By dint of its late entry into the fraternity of imperialist nations and quick exit from the same after the First World War, Germany bears a colonial history that is by and large a feature of the late nineteenth century. Yet it is German colonialism’s impact on the mid twentieth century that has perhaps excited the most scholarly interest. In this collection of essays edited by Volker Langbehn and Mohammad Salama, thirteen historians and literary scholars explore the echoes of Germany’s empire and find themselves at a critical point of intersection within German studies between the growing influence of global history on the one hand and the continuing allure of continuity theses on the other. While the former has breathed new life into studies of Germany’s encounters beyond Europe, the latter has tempted scholars once again to seek the origins of Nazi brutality in the nineteenth century.

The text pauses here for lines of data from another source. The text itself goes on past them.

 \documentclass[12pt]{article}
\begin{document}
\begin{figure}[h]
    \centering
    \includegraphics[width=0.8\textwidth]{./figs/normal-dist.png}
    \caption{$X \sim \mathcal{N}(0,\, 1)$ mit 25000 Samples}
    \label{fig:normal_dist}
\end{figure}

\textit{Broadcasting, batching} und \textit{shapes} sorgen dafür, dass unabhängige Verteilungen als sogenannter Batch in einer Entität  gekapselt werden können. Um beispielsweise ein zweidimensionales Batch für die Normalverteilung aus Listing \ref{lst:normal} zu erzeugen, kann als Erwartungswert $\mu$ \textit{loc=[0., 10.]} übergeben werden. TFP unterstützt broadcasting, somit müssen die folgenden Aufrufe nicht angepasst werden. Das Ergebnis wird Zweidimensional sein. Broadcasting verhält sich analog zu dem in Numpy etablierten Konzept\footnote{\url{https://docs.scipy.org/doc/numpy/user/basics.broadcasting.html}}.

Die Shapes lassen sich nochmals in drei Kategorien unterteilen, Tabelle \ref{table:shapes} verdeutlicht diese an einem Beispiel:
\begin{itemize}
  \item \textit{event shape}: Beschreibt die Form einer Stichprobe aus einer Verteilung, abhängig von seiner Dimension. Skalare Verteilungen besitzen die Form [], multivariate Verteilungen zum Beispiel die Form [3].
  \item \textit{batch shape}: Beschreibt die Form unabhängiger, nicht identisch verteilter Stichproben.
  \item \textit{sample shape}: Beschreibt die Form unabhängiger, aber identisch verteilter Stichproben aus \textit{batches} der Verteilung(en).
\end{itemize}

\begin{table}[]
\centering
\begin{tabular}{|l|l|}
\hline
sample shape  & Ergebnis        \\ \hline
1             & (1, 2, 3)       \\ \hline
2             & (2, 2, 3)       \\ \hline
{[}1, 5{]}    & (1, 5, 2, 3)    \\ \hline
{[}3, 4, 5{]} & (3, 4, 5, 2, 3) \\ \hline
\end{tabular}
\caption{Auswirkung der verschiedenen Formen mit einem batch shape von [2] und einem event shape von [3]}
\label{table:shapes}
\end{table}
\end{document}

At issue in this book is what Michael Rothberg has called the “colonial turn” in Holocaust scholarship, which emphasizes the purported links between colonialism and European genocide and asks whether the one necessarily led to the other. This line of inquiry is by no means new, having been first explored by Hannah Arendt in 1951. Nor, as Arendt argued, is it limited to the German context. Nevertheless, the study of German colonialism, which until fairly recently was a neglected subject, has been invigorated largely through its application to this debate.

Now this volume argues that the time has come to take stock of the conversation and assess the future that both German colonial and Holocaust studies seem to share. What is immediately clear is that Langbehn and Salama wish to leap beyond a simple review of the debate itself. The chapters thus highlight the intriguing connections [End Page 1019] between colonial practice and Nazi ideology while resisting unqualified characterizations of the German colonies as proving grounds for twentieth-century mass murder. Instead, the contributors to this volume wish to complicate the conventional set of questions and cast a more global frame for the problem at hand. Thus, A. Dirk Moses and Timothy Brennan destabilize longstanding scholarly assumptions by rethinking not only Hannah Arendt’s notion of colonial continuities in the Holocaust but also Friedrich Nietzsche’s impact on postcolonial studies. Malte Fuhrmann and Kristen Kopp, meanwhile, distill the unique aspects of the German example from the larger discussion of European imperialism by considering “levels of coloniality” in the German-Ottoman relationship and the difficult connections between “outer” and “inner” colonialism in Germany’s ties to Poland. At the same time, Hartmut Pogge von Strandmann and Ulrike Lindner challenge this distinctiveness by highlighting the “intertwined” nature of the German, French, and British colonies.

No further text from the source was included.